Teröristler ortaksa Türkiye’yle samimi ve sahici müttefikliğe inanacak ve ikna olacak var mıdır?
Suriye’nin yeni yönetiminin silah bırakmasını istediği terör örgütünün, buna şimdiye kadar yanaşmaması, hatta gündemine dahi almaması bir yönüyle küresel terör baronlarının ve destekçilerinin tembih ve teşvikiyle doğrudan bağlantılıdır.
Bölücü terör örgütü silah bırakmıyorsa, o silahları ellerinden alıp teröristlerin kafasında kırmak ve hepsini birden cezalandırmak Türkiye’nin beka ve güvenlik hakkıdır.
Bahçeli erken seçim beklentisinin hayali bir beklenti ve boşa kürek çekmek olduğunu ifade etti.

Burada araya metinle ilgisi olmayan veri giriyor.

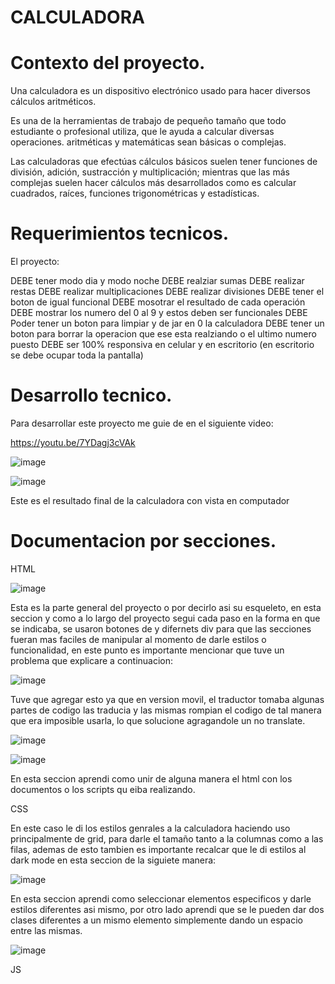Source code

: # CALCULADORA

# Contexto del proyecto.

Una calculadora es un dispositivo electrónico usado para hacer diversos cálculos aritméticos.

Es una de la herramientas de trabajo de pequeño tamaño que todo estudiante o profesional utiliza, que le ayuda a calcular diversas operaciones. aritméticas y matemáticas sean básicas o complejas.

Las calculadoras que efectúas cálculos básicos suelen tener funciones de división, adición, sustracción y multiplicación; mientras que las más complejas suelen hacer cálculos más desarrollados como es calcular cuadrados, raíces, funciones trigonométricas y estadísticas.

# Requerimientos tecnicos.

El proyecto:

DEBE tener modo dia y modo noche
DEBE realziar sumas
DEBE realizar restas
DEBE realizar multiplicaciones
DEBE realizar divisiones
DEBE tener el boton de igual funcional
DEBE mosotrar el resultado de cada operación
DEBE mostrar los numero del 0 al 9 y estos deben ser funcionales
DEBE Poder tener un boton para limpiar y de jar en 0 la calculadora
DEBE tener un boton para borrar la operacion que ese esta realziando o el ultimo numero puesto
DEBE ser 100% responsiva en celular y en escritorio (en escritorio se debe ocupar toda la pantalla)

# Desarrollo tecnico.

Para desarrollar este proyecto me guie de en el siguiente video:

https://youtu.be/7YDagj3cVAk

![image](https://user-images.githubusercontent.com/114700033/200335335-81375f44-17e9-4ebd-a835-cc0e91b0dd83.png)

![image](https://user-images.githubusercontent.com/114700033/200335491-7dc9d60d-29d7-4255-97a0-9aa15931b1ff.png)


Este es el resultado final de la calculadora con vista en computador

# Documentacion por secciones.

HTML 

![image](https://user-images.githubusercontent.com/114700033/200335832-29d4da2e-1bb0-4b5c-90ed-5f7970ff490a.png)

Esta es la parte general del proyecto o por decirlo asi su esqueleto, en esta seccion y como a lo largo del proyecto segui cada paso en la forma en que se indicaba, se usaron botones de y difernets div para que las secciones fueran mas faciles de manipular al momento de darle estilos o funcionalidad, en este punto es importante mencionar que tuve un problema que explicare a continuacion:

![image](https://user-images.githubusercontent.com/114700033/200336440-aa18528f-0811-4cd3-b862-eecc13e1465d.png)

Tuve que agregar esto ya que en version movil, el traductor tomaba algunas partes de codigo las traducia y las mismas rompian el codigo de tal manera que era imposible usarla, lo que solucione agragandole un no translate.

![image](https://user-images.githubusercontent.com/114700033/200336988-a56dcdc6-4d9c-4a6d-bb83-b0b21b784806.png)

![image](https://user-images.githubusercontent.com/114700033/200337042-bc11ba4d-9f5c-45dc-b1c2-5ef6680f23b6.png)

En esta seccion aprendi como unir de alguna manera el html con los documentos o los scripts qu eiba realizando.

CSS

En este caso le di los estilos genrales a la calculadora haciendo uso principalmente de grid, para darle el tamaño tanto a la columnas como a las filas, ademas de esto tambien es importante recalcar que le di estilos al dark mode en esta seccion de la siguiete manera:

![image](https://user-images.githubusercontent.com/114700033/200338319-3ac05bc5-0d14-4ec4-ae6c-a02bfbed60a7.png)

En esta seccion aprendi como seleccionar elementos especificos y darle estilos diferentes asi mismo, por otro lado aprendi que se le pueden dar dos clases diferentes a un mismo elemento simplemente dando un espacio entre las mismas.

![image](https://user-images.githubusercontent.com/114700033/200339253-be2520bf-6bfc-4bdd-89ea-fda83793e487.png)

JS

DEM Parti heyeti ile PKK lideri Abdullah Öcalan arasındaki görüşmelere değinen Bahçeli, “silah bırakma” çağrısını kastederek “beklenen çağrının” bir an önce yapılması gerektiğini ifade etti. Bahçeli şunları söyledi:
Adına DEAŞ denilen yapıyı kimin doğurduğu, kimlerin kucağında büyüdüğü, hangi hizmeti yaptığı ve sonunda efendileri tarafından aylarca nasıl bombardımana ve kimyasal saldırıya tabi tutulup yok edildikleri birkaç yıl öncenin gerçekleridir.
Bu açıdan şanı, şerefi, tarihi ve vicdanı çok büyük olan Türk milleti kaçınılmaz son vuku bulmadan ülkemize her türlü kötülüğü yapmış ve yapmak amacıyla pusuda bekleyen terör örgütüne ve bütün teröristlere bir kapı açmış bulunmaktadır.
Geliniz, silahlarınızı öldürülmeden önce siz kendi iradenizle bırakınız. Pişman olduğunuzu, bu mücadelenin asla sonuç vermeyeceğini açıklayınız. Binlerce insanımıza yaşattığınız acılardan duyduğunuz pişmanlığı duyurunuz. Küresel güçlerin hizmetinde bölgesel aktörler olmaya bir son veriniz. Aziz milletimizin sizler için reva göreceği akıbete teslim olunuz.
Son olarak diyeceğim odur ki, DEM heyeti ile İmralı arasındaki görüşmelerin terörsüz Türkiye’ye önşartsız destek olması ve beklenen çağrının bir an evvel açıklanması samimi dileğimdir.
Ne Mutlu Türk’üm Diyene. Ne mutlu terörsüz Türkiye’nin gün doğumuna.